- _ABOUT THIS EXERCISE_: Each line of the data that includes the string "используемый" is to be copied out.
*** Opening of DATA SUPPLIED ***
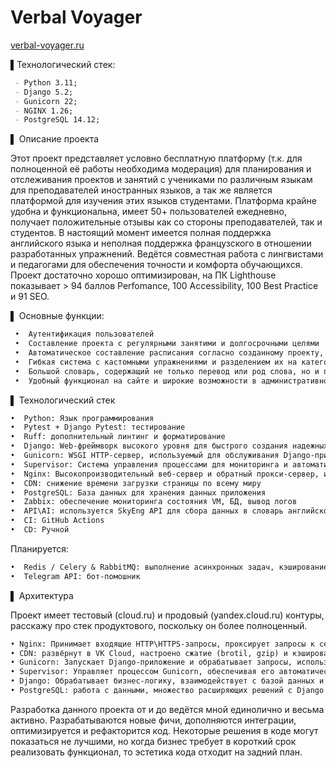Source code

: 
# Verbal Voyager
[verbal-voyager.ru](https://verbal-voyager.ru/) 

▌Технологический стек:
```markdown
 - Python 3.11;
 - Django 5.2;
 - Gunicorn 22;
 - NGINX 1.26;
 - PostgreSQL 14.12;
```
▌ Описание проекта

Этот проект представляет условно бесплатную платформу (т.к. для полноценной её работы необходима модерация) для планирования и отслеживания проектов и занятий с учениками по различным языкам для преподавателей иностранных языков, а так же является платформой для изучения этих языков студентами. Платформа крайне удобна и функциональна, имеет 50+ пользователей ежедневно, получает положительные отзывы как со стороны преподавателей, так и студентов. В настоящий момент имеется полная поддержка английского языка и неполная поддержка французского в отношении разработанных упражнений. Ведётся совместная работа с лингвистами и педагогами для обеспечения точности и комфорта обучающихся. Проект достаточно хорошо оптимизирован, на ПК Lighthouse показывает > 94 баллов Perfomance, 100 Accessibility, 100 Best Practice и 91 SEO.

▌ Основные функции:
```markdown
 •  Аутентификация пользователей
 •  Составление проекта с регулярными занятими и долгосрочными целями
 •  Автоматическое составление расписания согласно созданному проекту, отслеживания различных статусов урока (проведение, оплата и т.д.), назначение и отметка домашнего задания
 •  Гибкая система с кастомными упражнениями и разделением их на категории
 •  Большой словарь, содержащий не только перевод или род слова, но и примеры употребления, аудио и медиа контент
 •  Удобный функционал на сайте и широкие возможности в административном разделеи
```
▌ Технологический стек
```markdown
•  Python: Язык программирования
•  Pytest + Django Pytest: тестирование
•  Ruff: дополнительный линтинг и форматирование
•  Django: Web-фреймворк высокого уровня для быстрого создания надежных и масштабируемых веб-приложений
•  Gunicorn: WSGI HTTP-сервер, используемый для обслуживания Django-приложения
•  Supervisor: Система управления процессами для мониторинга и автоматического перезапуска Gunicorn
•  Nginx: Высокопроизводительный веб-сервер и обратный прокси-сервер, используемый для обслуживания статических файлов и перенаправления запросов к Gunicorn
•  CDN: снижение времени загрузки страницы по всему миру
•  PostgreSQL: База данных для хранения данных приложения
•  Zabbix: обеспечение мониторинга состояния VM, БД, вывод логов
•  API\AI: используется SkyEng API для сбора данных в словарь английского языка по запросу, генерация текстов по заданным параметрам (сценарий упражнения)
•  CI: GitHub Actions
•  CD: Ручной
```
   Планируется:
   ```markdown
   •  Redis / Celery & RabbitMQ: выполнение асинхронных задач, кэширование и настройка брокера сообщений
   •  Telegram API: бот-помошник
   ```
▌ Архитектура

Проект имеет тестовый (cloud.ru) и продовый (yandex.cloud.ru) контуры, расскажу про стек продуктового, поскольку он более полноценный.
```markdown
• Nginx: Принимает входящие HTTP\HTTPS-запросы, проксирует запросы к серверу на Gunicorn и к статике на CDN
• CDN: развёрнут в VK Cloud, настроено сжатие (brotil, gzip) и кэширование на стороне сервера и браузера
• Gunicorn: Запускает Django-приложение и обрабатывает запросы, используя WSGI. Развёртка воркеров согласно конфигурации сервера
• Supervisor: Управляет процессом Gunicorn, обеспечивая его автоматический перезапуск в случае сбоя
• Django: Обрабатывает бизнес-логику, взаимодействует с базой данных и интеграционными AI\API, генерирует ответы
• PostgreSQL: работа с данными, множество расширяющих решений с Django ORM
```
Разработка данного проекта от и до ведётся мной единолично и весьма активно. Разрабатываются новые фичи, дополняются интеграции, оптимизируется и рефакторится код. Некоторые решения в коде могут показаться не лучшими, но когда бизнес требует в короткий срок реализовать функционал, то эстетика кода отходит на задний план.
*** Close of DATA SUPPLIED ***
- _RESULT BELOW_:
•  Gunicorn: WSGI HTTP-сервер, используемый для обслуживания Django-приложения
•  Nginx: Высокопроизводительный веб-сервер и обратный прокси-сервер, используемый для обслуживания статических файлов и перенаправления запросов к Gunicorn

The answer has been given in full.